[[ DATA UNDER STUDY, beginning ]]
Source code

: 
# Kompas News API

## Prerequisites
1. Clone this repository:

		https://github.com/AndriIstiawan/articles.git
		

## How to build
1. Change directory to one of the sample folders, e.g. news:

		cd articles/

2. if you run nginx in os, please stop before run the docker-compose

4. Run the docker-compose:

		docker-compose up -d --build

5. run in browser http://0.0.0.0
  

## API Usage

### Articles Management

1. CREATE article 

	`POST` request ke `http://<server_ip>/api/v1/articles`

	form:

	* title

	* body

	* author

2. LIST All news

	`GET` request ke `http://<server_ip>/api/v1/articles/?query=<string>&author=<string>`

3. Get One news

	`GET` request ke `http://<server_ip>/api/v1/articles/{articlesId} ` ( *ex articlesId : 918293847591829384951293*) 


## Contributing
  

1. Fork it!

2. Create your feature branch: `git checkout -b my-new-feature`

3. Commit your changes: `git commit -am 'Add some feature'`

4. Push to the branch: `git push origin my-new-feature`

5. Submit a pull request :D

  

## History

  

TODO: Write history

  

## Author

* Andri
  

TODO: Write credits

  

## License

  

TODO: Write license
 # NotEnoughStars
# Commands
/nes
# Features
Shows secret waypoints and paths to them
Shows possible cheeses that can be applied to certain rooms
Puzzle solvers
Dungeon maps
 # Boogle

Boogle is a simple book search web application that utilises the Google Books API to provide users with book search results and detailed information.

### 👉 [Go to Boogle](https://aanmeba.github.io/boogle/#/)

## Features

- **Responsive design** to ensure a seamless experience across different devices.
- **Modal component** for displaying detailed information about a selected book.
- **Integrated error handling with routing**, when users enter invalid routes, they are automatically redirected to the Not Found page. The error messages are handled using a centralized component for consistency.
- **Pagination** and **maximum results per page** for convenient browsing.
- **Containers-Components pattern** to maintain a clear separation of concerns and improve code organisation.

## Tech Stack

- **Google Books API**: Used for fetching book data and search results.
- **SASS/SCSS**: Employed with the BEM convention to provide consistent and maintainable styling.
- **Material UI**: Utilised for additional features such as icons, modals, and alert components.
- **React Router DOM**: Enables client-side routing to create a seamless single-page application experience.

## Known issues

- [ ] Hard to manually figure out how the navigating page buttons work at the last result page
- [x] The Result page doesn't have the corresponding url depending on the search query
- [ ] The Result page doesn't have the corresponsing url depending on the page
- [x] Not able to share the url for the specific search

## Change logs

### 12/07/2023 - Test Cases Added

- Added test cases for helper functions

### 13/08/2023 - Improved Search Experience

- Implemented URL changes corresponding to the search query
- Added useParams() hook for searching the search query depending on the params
[[ DATA UNDER STUDY, end ]]
[TO DO]
The job here is to write out all the entries again exactly.

[WRITTEN ANSWER]
Source code

: 
# Kompas News API

## Prerequisites
1. Clone this repository:

		https://github.com/AndriIstiawan/articles.git
		

## How to build
1. Change directory to one of the sample folders, e.g. news:

		cd articles/

2. if you run nginx in os, please stop before run the docker-compose

4. Run the docker-compose:

		docker-compose up -d --build

5. run in browser http://0.0.0.0
  

## API Usage

### Articles Management

1. CREATE article 

	`POST` request ke `http://<server_ip>/api/v1/articles`

	form:

	* title

	* body

	* author

2. LIST All news

	`GET` request ke `http://<server_ip>/api/v1/articles/?query=<string>&author=<string>`

3. Get One news

	`GET` request ke `http://<server_ip>/api/v1/articles/{articlesId} ` ( *ex articlesId : 918293847591829384951293*) 


## Contributing
  

1. Fork it!

2. Create your feature branch: `git checkout -b my-new-feature`

3. Commit your changes: `git commit -am 'Add some feature'`

4. Push to the branch: `git push origin my-new-feature`

5. Submit a pull request :D

  

## History

  

TODO: Write history

  

## Author

* Andri
  

TODO: Write credits

  

## License

  

TODO: Write license
 # NotEnoughStars
# Commands
/nes
# Features
Shows secret waypoints and paths to them
Shows possible cheeses that can be applied to certain rooms
Puzzle solvers
Dungeon maps
 # Boogle

Boogle is a simple book search web application that utilises the Google Books API to provide users with book search results and detailed information.

### 👉 [Go to Boogle](https://aanmeba.github.io/boogle/#/)

## Features

- **Responsive design** to ensure a seamless experience across different devices.
- **Modal component** for displaying detailed information about a selected book.
- **Integrated error handling with routing**, when users enter invalid routes, they are automatically redirected to the Not Found page. The error messages are handled using a centralized component for consistency.
- **Pagination** and **maximum results per page** for convenient browsing.
- **Containers-Components pattern** to maintain a clear separation of concerns and improve code organisation.

## Tech Stack

- **Google Books API**: Used for fetching book data and search results.
- **SASS/SCSS**: Employed with the BEM convention to provide consistent and maintainable styling.
- **Material UI**: Utilised for additional features such as icons, modals, and alert components.
- **React Router DOM**: Enables client-side routing to create a seamless single-page application experience.

## Known issues

- [ ] Hard to manually figure out how the navigating page buttons work at the last result page
- [x] The Result page doesn't have the corresponding url depending on the search query
- [ ] The Result page doesn't have the corresponsing url depending on the page
- [x] Not able to share the url for the specific search

## Change logs

### 12/07/2023 - Test Cases Added

- Added test cases for helper functions

### 13/08/2023 - Improved Search Experience

- Implemented URL changes corresponding to the search query
- Added useParams() hook for searching the search query depending on the params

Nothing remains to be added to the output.